Stockholm, Oct 14 (IANS) Indian-origin MIT professor Abhijit Banerjee, his wife and one-time Ph.D student Esther Duflo, and Harvard professor Michael Kremer have been awarded the 2019 Nobel Prize in Economics for their work which has “dramatically improved our ability to fight poverty in practice,” it was announced on Monday.
The Royal Swedish Academy of Sciences, which decides the award technically known as the Sveriges Riksbank Prize in Economic Sciences, said the winners had introduced “a new approach to obtaining reliable answers about the best ways to fight global poverty,” reported the BBC.
It said they had broken the complex issue into “smaller, more manageable questions,” making it easier to tackle.
“As a direct result of one of their studies, more than five million Indian children have benefited from effective programmes of remedial tutoring in school,” the Academy said.
“Another example is the heavy subsidies for preventive healthcare that have been introduced in many countries,” it added.
Born in 1961 in Mumbai, Bannerjee is a Ph.D. from Harvard University and a Professor of Economics at the Massachusetts Institute of Technology (MIT).

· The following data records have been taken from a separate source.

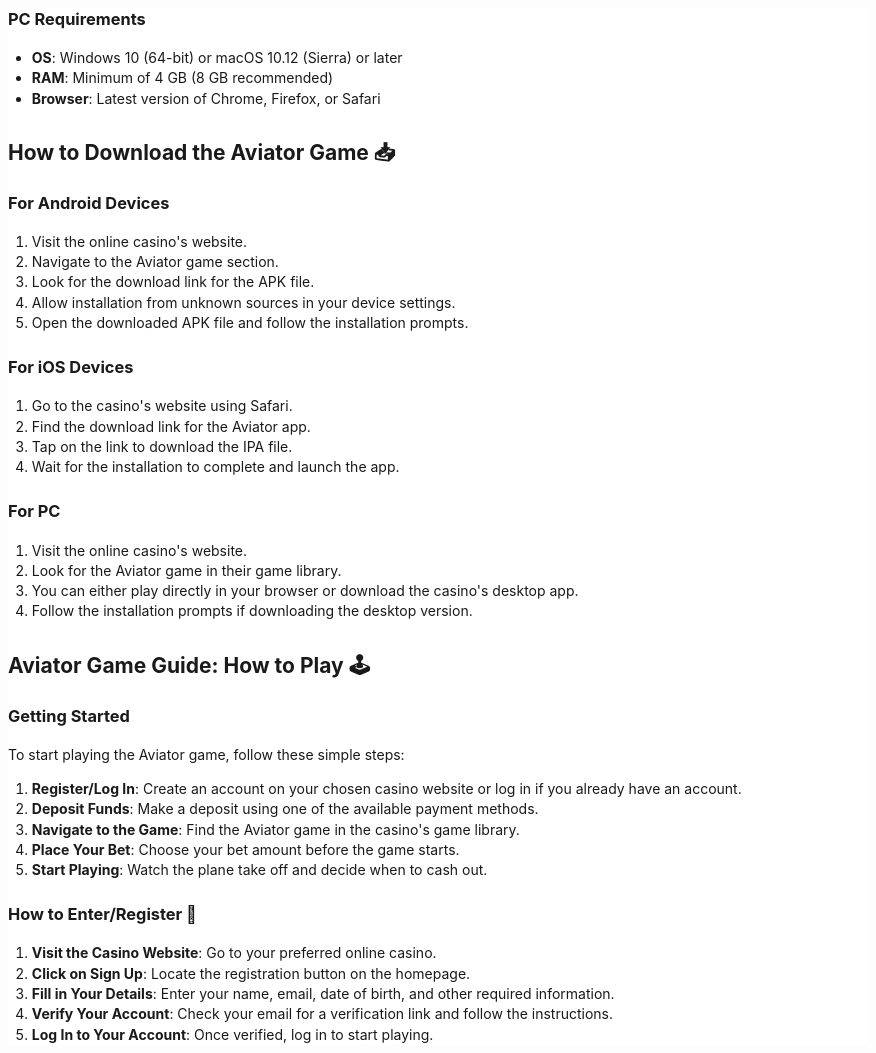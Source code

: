 ### PC Requirements

-   **OS**: Windows 10 (64-bit) or macOS 10.12 (Sierra) or later
-   **RAM**: Minimum of 4 GB (8 GB recommended)
-   **Browser**: Latest version of Chrome, Firefox, or Safari

## How to Download the Aviator Game 📥

### For Android Devices

1.  Visit the online casino's website.
2.  Navigate to the Aviator game section.
3.  Look for the download link for the APK file.
4.  Allow installation from unknown sources in your device settings.
5.  Open the downloaded APK file and follow the installation prompts.

### For iOS Devices

1.  Go to the casino's website using Safari.
2.  Find the download link for the Aviator app.
3.  Tap on the link to download the IPA file.
4.  Wait for the installation to complete and launch the app.

### For PC

1.  Visit the online casino\'s website.
2.  Look for the Aviator game in their game library.
3.  You can either play directly in your browser or download the
    casino's desktop app.
4.  Follow the installation prompts if downloading the desktop version.

## Aviator Game Guide: How to Play 🕹️

### Getting Started

To start playing the Aviator game, follow these simple steps:

1.  **Register/Log In**: Create an account on your chosen casino website
    or log in if you already have an account.
2.  **Deposit Funds**: Make a deposit using one of the available payment
    methods.
3.  **Navigate to the Game**: Find the Aviator game in the casino\'s
    game library.
4.  **Place Your Bet**: Choose your bet amount before the game starts.
5.  **Start Playing**: Watch the plane take off and decide when to cash
    out.

### How to Enter/Register 👤

1.  **Visit the Casino Website**: Go to your preferred online casino.
2.  **Click on Sign Up**: Locate the registration button on the
    homepage.
3.  **Fill in Your Details**: Enter your name, email, date of birth, and
    other required information.
4.  **Verify Your Account**: Check your email for a verification link
    and follow the instructions.
5.  **Log In to Your Account**: Once verified, log in to start playing.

Born in 1972, Duflo is the second woman and the youngest person to be awarded the Prize in Economic Sciences, which was not among the five original Nobels and was instituted by the Swedish central bank “in memory of Alfred Nobel” in 1969.
Also a professor at the MIT, Duflo said she is “humbled” by her success in winning the Nobel prize for economics and hopes it will “inspire many, many other women”, the BBC reported.

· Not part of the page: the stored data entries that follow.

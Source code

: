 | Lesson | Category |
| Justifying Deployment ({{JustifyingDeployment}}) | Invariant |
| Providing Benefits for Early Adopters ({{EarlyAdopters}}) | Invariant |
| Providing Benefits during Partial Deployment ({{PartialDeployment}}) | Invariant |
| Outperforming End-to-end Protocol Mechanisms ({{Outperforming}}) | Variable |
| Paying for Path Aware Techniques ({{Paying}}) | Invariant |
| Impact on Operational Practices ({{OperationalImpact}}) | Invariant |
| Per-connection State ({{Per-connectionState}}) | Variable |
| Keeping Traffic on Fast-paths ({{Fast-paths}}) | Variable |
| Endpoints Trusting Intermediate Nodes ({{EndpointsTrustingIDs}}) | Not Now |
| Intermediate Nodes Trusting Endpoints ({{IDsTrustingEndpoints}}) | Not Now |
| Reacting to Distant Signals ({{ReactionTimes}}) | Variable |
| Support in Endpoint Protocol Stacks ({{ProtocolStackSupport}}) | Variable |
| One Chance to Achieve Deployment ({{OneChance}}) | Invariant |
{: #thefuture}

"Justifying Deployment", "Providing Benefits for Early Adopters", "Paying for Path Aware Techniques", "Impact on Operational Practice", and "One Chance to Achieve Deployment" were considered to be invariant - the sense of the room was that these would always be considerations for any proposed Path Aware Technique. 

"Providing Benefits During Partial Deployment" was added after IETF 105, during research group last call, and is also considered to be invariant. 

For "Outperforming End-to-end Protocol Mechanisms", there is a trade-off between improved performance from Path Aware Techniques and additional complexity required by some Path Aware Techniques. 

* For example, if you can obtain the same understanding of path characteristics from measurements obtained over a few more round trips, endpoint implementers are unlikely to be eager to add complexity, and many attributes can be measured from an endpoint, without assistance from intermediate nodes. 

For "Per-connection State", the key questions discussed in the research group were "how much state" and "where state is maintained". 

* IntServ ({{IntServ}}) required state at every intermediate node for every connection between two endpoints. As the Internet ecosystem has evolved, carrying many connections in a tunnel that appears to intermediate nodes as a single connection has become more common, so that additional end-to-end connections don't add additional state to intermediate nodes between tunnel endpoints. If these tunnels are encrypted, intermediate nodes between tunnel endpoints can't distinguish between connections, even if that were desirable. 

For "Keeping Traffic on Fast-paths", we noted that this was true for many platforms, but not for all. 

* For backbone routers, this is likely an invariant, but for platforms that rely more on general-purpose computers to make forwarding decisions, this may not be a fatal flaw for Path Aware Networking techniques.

“I hope showing that it is possible for a woman to succeed and be recognised for success is going to inspire many, many other women to continue working and many other men to give them the respect they deserve like every single human being,” she said.
The trio's work has focused on the poor communities in India and Africa, and their research show which investments in key areas like education and healthcare are worth making and have the biggest impact on the lives of the poorest people.